# [Problem description]
Lines in the entries below where the word "people" shows up should each be copied.

# [Raw data]

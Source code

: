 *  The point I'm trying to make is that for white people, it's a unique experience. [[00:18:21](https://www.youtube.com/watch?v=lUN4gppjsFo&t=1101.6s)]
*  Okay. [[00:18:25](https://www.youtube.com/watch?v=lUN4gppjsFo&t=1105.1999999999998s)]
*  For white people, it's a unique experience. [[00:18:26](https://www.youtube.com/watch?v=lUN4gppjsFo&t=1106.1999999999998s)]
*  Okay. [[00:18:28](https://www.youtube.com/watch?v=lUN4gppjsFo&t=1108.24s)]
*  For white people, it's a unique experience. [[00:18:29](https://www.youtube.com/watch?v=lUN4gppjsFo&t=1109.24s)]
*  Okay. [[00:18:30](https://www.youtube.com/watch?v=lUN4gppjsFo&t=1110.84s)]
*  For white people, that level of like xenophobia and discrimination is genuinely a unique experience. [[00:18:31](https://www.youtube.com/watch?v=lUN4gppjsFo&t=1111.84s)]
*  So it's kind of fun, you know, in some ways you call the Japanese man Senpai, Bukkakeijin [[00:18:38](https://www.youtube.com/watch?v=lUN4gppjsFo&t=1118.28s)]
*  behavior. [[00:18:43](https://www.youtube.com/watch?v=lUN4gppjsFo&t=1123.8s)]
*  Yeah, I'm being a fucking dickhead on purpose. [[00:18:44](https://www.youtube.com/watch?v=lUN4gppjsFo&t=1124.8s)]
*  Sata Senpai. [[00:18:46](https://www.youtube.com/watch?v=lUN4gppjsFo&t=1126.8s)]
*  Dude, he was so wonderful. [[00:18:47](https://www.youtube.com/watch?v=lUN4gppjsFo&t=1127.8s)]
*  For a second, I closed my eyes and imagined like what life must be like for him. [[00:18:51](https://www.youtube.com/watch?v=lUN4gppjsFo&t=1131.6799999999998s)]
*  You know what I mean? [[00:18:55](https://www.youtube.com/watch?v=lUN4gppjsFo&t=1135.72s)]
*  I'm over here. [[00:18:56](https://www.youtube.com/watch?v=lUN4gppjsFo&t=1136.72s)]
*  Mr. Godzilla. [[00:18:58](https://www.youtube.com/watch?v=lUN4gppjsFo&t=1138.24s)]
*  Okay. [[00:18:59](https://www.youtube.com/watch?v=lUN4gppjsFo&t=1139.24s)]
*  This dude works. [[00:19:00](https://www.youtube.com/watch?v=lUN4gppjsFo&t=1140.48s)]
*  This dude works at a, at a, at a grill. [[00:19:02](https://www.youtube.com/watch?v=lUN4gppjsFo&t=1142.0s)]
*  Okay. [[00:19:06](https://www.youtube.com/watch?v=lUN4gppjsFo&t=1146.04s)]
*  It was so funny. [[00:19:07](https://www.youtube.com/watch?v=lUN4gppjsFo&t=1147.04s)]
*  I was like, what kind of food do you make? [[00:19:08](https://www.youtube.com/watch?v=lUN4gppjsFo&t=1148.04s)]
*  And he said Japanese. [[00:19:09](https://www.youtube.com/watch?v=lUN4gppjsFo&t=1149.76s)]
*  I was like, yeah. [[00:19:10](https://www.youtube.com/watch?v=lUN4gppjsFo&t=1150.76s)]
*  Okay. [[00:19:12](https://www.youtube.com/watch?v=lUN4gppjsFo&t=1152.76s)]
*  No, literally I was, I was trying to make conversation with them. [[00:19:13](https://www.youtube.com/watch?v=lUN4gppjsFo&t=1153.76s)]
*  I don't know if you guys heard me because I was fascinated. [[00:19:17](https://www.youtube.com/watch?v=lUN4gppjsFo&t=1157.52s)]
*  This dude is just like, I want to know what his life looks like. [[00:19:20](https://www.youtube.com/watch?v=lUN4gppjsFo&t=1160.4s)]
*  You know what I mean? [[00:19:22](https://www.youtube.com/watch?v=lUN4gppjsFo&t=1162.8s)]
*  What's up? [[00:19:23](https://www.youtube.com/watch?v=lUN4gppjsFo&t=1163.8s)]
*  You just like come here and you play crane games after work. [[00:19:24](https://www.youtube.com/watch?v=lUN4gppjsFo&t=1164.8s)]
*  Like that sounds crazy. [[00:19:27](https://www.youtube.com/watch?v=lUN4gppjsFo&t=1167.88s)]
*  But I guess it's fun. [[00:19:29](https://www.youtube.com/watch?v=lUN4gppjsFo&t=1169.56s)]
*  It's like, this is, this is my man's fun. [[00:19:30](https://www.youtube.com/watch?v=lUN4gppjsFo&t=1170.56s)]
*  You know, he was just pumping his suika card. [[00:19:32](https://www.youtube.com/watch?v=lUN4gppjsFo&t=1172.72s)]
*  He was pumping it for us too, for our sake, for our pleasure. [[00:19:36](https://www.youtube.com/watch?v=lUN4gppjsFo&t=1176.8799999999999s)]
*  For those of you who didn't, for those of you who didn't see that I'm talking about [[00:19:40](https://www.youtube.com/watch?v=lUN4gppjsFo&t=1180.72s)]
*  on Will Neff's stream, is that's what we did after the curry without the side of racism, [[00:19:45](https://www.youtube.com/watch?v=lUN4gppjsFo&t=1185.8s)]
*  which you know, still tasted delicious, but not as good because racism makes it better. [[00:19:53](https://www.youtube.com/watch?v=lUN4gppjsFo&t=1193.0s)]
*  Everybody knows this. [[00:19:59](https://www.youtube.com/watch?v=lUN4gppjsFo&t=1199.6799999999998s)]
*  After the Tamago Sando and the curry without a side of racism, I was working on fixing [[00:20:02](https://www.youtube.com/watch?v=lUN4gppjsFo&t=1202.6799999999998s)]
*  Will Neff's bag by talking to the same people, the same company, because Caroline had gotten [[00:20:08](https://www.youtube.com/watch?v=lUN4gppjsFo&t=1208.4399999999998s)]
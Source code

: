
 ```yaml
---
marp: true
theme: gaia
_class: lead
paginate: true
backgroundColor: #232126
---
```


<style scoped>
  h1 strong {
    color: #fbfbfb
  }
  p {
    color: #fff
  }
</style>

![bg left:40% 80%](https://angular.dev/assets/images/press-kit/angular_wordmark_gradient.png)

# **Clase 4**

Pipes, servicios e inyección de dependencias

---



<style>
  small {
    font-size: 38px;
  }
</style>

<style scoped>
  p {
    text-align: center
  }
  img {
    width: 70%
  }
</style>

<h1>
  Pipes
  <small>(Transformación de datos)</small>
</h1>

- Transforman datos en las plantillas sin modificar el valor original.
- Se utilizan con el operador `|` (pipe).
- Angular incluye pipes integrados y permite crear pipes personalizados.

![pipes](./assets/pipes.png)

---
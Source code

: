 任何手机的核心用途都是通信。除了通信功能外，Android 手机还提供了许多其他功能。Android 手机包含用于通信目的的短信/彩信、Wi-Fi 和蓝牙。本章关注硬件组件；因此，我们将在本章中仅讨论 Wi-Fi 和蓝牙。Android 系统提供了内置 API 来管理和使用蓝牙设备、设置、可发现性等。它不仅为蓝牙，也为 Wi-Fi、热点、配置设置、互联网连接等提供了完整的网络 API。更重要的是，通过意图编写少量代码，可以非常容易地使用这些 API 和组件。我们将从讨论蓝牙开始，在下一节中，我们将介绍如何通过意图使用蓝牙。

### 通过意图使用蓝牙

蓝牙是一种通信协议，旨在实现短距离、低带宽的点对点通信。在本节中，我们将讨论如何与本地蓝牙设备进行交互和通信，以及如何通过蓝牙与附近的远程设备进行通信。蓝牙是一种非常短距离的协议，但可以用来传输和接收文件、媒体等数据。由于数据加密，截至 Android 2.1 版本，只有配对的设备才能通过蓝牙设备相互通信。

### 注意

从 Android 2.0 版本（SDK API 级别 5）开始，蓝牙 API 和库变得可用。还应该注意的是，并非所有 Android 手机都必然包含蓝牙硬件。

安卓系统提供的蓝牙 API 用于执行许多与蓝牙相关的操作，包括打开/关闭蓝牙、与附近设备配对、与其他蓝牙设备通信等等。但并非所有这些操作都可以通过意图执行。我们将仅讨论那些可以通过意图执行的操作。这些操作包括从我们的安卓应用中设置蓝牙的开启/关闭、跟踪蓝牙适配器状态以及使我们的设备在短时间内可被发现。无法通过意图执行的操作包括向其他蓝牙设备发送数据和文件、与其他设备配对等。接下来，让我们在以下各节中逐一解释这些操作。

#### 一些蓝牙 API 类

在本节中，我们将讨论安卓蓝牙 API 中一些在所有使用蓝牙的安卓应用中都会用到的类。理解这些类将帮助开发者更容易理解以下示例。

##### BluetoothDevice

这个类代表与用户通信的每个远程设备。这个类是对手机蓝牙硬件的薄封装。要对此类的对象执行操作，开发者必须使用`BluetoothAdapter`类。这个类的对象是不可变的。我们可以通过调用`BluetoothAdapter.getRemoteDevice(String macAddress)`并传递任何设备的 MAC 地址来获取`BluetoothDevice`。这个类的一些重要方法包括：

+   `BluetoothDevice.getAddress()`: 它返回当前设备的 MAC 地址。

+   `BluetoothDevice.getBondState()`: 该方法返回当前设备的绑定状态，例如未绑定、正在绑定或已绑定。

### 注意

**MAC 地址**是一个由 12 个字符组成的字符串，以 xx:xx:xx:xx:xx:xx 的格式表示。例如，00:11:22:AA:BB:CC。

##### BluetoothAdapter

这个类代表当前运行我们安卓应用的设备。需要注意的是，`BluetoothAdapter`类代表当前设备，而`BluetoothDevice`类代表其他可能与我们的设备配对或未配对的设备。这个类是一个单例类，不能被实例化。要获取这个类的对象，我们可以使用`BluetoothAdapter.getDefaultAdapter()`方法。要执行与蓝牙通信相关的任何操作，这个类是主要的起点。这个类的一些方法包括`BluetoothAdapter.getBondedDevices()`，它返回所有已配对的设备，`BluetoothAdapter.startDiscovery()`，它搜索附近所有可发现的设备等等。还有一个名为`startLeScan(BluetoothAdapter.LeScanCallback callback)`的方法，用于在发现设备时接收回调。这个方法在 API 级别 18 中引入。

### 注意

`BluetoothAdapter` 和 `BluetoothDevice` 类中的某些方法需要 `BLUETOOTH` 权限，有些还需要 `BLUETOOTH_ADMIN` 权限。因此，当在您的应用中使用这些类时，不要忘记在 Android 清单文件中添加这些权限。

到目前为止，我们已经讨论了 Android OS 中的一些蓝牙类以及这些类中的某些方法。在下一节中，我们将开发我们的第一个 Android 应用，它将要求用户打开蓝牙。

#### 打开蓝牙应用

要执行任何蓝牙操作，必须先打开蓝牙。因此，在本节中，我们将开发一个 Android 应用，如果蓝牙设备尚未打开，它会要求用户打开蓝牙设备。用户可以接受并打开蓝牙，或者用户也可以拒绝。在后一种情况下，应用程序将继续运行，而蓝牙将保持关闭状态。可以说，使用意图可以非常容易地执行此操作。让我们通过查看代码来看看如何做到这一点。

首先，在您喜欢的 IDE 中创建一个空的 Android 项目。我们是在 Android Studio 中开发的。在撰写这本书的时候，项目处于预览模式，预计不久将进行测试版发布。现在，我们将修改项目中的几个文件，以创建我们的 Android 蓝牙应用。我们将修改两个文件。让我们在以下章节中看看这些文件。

# [Expected answer]
: *  The point I'm trying to make is that for white people, it's a unique experience. [[00:18:21](https://www.youtube.com/watch?v=lUN4gppjsFo&t=1101.6s)]
*  For white people, it's a unique experience. [[00:18:26](https://www.youtube.com/watch?v=lUN4gppjsFo&t=1106.1999999999998s)]
*  For white people, it's a unique experience. [[00:18:29](https://www.youtube.com/watch?v=lUN4gppjsFo&t=1109.24s)]
*  For white people, that level of like xenophobia and discrimination is genuinely a unique experience. [[00:18:31](https://www.youtube.com/watch?v=lUN4gppjsFo&t=1111.84s)]
*  Will Neff's bag by talking to the same people, the same company, because Caroline had gotten [[00:20:08](https://www.youtube.com/watch?v=lUN4gppjsFo&t=1208.4399999999998s)]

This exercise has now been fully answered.